Grund dafür ist die Aufnahme von unbegleiteten minderjährigen Flüchtlingen, die mittlerweile rund ein Viertel aller Bewohner stellen. Ausgebaut worden sind vor allem die dezentralen Wohngruppenplätze, so dass jetzt weniger als 40 Prozent der Kinder und Jugendlichen in großen, zentralen Heimen betreut werden.
Einerseits freut sich Marion Schulte beim Diözesancaritasverband Münster darüber, dass in so kurzer Zeit so viele Plätze für die jungen Flüchtlinge bereitgestellt, die Mitarbeiter dafür gefunden und ein eigenes Konzept für ihre Begleitung erarbeitet werden konnte. Aber der Erfolg hat Schattenseiten. Die meisten der Geflüchteten kamen 2015 im Alter von 16 Jahren, inzwischen gibt es nur noch einzelne Neuaufnahmen. Damit sind viele von ihnen inzwischen 18 Jahre alt oder werden es in Kürze. In Münster haben beispielsweise von 193 unbegleiteten Flüchtlingen 93 die Volljährigkeit erreicht.
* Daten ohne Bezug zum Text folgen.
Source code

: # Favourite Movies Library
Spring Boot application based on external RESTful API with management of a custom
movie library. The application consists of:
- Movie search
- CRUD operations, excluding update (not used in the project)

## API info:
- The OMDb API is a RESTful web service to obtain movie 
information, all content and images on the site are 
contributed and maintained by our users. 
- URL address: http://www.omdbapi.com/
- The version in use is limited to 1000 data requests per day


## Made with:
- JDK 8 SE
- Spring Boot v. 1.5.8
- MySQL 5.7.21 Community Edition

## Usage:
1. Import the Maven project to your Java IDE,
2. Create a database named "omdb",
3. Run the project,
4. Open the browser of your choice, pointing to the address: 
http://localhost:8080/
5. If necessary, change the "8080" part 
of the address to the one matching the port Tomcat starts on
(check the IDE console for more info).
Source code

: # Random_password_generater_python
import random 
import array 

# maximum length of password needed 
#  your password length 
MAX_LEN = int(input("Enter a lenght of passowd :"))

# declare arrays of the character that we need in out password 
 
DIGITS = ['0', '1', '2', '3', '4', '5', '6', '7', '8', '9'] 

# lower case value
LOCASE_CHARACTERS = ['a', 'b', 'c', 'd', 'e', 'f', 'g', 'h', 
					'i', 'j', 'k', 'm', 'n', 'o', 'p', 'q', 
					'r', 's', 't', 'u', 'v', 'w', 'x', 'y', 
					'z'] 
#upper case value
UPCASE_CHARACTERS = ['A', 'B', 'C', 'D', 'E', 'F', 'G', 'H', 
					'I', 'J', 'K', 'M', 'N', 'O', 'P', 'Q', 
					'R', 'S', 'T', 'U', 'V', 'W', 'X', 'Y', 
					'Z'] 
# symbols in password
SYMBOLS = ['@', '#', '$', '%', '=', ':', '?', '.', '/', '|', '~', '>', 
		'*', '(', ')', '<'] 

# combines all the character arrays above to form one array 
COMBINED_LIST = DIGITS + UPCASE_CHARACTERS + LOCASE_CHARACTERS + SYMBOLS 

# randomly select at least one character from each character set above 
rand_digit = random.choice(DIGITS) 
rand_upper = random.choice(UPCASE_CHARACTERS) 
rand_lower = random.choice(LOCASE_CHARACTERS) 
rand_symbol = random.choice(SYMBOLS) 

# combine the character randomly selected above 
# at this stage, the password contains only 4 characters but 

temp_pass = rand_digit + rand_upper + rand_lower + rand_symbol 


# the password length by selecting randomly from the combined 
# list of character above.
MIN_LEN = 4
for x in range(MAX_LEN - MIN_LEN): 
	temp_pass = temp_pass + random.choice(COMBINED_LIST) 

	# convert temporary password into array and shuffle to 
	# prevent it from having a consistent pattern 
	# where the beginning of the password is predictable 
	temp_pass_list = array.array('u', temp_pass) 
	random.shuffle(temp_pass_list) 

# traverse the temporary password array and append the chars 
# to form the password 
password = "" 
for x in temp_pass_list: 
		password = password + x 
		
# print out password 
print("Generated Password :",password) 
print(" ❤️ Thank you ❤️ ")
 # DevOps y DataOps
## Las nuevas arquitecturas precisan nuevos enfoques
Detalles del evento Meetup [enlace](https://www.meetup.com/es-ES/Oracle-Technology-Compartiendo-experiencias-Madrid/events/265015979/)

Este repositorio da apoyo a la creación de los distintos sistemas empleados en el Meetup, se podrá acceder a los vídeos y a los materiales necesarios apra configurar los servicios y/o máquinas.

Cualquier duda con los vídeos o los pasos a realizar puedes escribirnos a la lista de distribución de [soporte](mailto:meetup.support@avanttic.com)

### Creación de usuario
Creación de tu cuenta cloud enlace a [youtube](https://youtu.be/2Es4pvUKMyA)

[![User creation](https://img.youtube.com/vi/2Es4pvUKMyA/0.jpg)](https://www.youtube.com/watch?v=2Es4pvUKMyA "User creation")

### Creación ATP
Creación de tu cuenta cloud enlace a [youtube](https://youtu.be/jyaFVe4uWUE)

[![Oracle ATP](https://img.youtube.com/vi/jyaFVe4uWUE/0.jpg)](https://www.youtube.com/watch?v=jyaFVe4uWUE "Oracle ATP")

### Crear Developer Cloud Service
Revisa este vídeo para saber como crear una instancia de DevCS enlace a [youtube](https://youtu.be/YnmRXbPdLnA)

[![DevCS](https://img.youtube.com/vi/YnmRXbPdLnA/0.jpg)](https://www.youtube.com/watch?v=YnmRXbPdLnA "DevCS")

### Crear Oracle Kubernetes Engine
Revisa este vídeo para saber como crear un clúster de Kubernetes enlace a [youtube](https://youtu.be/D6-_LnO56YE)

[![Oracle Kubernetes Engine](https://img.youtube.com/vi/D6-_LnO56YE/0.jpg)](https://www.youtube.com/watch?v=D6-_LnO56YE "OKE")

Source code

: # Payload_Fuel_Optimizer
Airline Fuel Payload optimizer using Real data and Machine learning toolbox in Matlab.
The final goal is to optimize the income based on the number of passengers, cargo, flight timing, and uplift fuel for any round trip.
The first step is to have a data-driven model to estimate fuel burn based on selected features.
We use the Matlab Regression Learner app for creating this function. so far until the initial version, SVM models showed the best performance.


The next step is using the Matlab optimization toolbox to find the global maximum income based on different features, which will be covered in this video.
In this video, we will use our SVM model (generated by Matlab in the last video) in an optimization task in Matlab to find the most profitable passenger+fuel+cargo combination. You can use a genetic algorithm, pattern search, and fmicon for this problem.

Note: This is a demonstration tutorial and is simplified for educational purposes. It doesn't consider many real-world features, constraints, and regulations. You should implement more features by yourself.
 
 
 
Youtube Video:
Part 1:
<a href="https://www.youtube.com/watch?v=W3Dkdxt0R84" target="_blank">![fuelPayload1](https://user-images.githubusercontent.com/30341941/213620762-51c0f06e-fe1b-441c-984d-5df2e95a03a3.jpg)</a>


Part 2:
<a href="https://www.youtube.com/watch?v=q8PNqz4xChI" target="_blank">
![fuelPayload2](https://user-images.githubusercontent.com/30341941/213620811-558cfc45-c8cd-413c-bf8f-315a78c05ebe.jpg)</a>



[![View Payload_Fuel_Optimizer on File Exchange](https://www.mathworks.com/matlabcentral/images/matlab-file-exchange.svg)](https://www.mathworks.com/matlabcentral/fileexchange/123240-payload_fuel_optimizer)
"Wir haben große Sorgen, weil es nur wenige gute Nachsorgeprojekte gibt", sagt Schulte. Nur mit Wohlwollen der Jugendämter gebe es in einigen Regionen Anschlussmöglichkeiten mit Erreichen der Volljährigkeit. Ansonsten fallen die Flüchtlinge unter das Asylbewerberleistungsgesetz und müssen zurück in Sammelunterkünften. In der Regel habe die kurze, wenn auch intensive Zeit in der Erziehungshilfe nicht reichen können, um einen Schulabschluss und dann eine weitergehende Perspektive in Ausbildung oder Studium zu erreichen.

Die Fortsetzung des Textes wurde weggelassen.